> **RECORDS SUPPLIED**:
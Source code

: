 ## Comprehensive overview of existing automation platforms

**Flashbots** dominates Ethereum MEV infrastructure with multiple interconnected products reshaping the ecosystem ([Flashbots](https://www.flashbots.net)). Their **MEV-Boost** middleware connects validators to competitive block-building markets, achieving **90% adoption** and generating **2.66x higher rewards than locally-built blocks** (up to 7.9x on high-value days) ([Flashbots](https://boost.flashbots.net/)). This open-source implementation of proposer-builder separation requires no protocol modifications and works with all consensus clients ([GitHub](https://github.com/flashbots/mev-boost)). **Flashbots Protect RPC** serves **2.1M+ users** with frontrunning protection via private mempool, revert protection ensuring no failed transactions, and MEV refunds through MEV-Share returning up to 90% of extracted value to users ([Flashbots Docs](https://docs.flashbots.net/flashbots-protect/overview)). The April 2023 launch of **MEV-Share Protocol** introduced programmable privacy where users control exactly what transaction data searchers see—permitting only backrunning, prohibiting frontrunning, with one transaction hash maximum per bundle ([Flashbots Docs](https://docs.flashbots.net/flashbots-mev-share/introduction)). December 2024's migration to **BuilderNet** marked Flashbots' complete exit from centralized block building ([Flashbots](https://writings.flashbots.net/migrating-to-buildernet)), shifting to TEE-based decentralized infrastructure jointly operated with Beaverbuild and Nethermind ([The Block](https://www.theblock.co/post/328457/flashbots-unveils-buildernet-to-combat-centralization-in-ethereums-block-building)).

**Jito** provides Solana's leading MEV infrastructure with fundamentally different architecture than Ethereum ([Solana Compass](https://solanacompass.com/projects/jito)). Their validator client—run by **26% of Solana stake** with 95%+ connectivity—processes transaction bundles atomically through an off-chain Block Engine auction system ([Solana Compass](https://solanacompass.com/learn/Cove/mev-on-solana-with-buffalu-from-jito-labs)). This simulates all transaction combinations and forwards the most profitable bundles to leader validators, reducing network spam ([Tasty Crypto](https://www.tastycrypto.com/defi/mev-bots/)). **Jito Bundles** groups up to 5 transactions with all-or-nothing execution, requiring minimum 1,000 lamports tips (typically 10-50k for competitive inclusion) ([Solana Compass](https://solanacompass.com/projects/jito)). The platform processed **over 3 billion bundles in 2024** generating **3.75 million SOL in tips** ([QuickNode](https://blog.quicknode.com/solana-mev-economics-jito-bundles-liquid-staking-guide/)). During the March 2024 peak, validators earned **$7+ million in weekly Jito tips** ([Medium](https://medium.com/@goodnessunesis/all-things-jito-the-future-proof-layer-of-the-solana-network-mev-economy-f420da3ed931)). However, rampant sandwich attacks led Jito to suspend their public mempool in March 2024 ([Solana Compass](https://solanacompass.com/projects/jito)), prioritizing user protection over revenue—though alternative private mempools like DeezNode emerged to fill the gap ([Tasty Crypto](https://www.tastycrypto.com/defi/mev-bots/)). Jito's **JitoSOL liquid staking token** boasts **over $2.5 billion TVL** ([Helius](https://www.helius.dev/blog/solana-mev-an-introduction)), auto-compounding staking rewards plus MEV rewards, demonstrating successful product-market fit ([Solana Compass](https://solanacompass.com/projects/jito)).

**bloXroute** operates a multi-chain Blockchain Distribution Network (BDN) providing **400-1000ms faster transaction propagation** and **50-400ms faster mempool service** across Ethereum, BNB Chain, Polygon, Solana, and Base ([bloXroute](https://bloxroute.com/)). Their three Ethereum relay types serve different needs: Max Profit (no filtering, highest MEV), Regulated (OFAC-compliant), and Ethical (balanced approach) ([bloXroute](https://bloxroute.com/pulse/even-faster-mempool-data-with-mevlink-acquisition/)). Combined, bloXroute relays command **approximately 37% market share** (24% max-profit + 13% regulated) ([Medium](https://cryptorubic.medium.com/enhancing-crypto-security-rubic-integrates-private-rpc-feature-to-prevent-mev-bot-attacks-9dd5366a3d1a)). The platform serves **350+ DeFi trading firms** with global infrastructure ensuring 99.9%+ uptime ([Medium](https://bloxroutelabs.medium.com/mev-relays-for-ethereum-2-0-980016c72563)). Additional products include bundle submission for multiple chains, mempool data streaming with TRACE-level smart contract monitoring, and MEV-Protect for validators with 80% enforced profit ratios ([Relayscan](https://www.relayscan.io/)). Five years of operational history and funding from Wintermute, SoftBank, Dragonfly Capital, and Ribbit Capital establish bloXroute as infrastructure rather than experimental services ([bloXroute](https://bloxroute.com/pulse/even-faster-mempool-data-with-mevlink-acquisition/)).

> **EXERCISE**: Every line from the start of the listing through the line with "existing automation platforms" should be reproduced exactly, and no other line.

> **COMPLETED TASK**:
Source code

: ## Comprehensive overview of existing automation platforms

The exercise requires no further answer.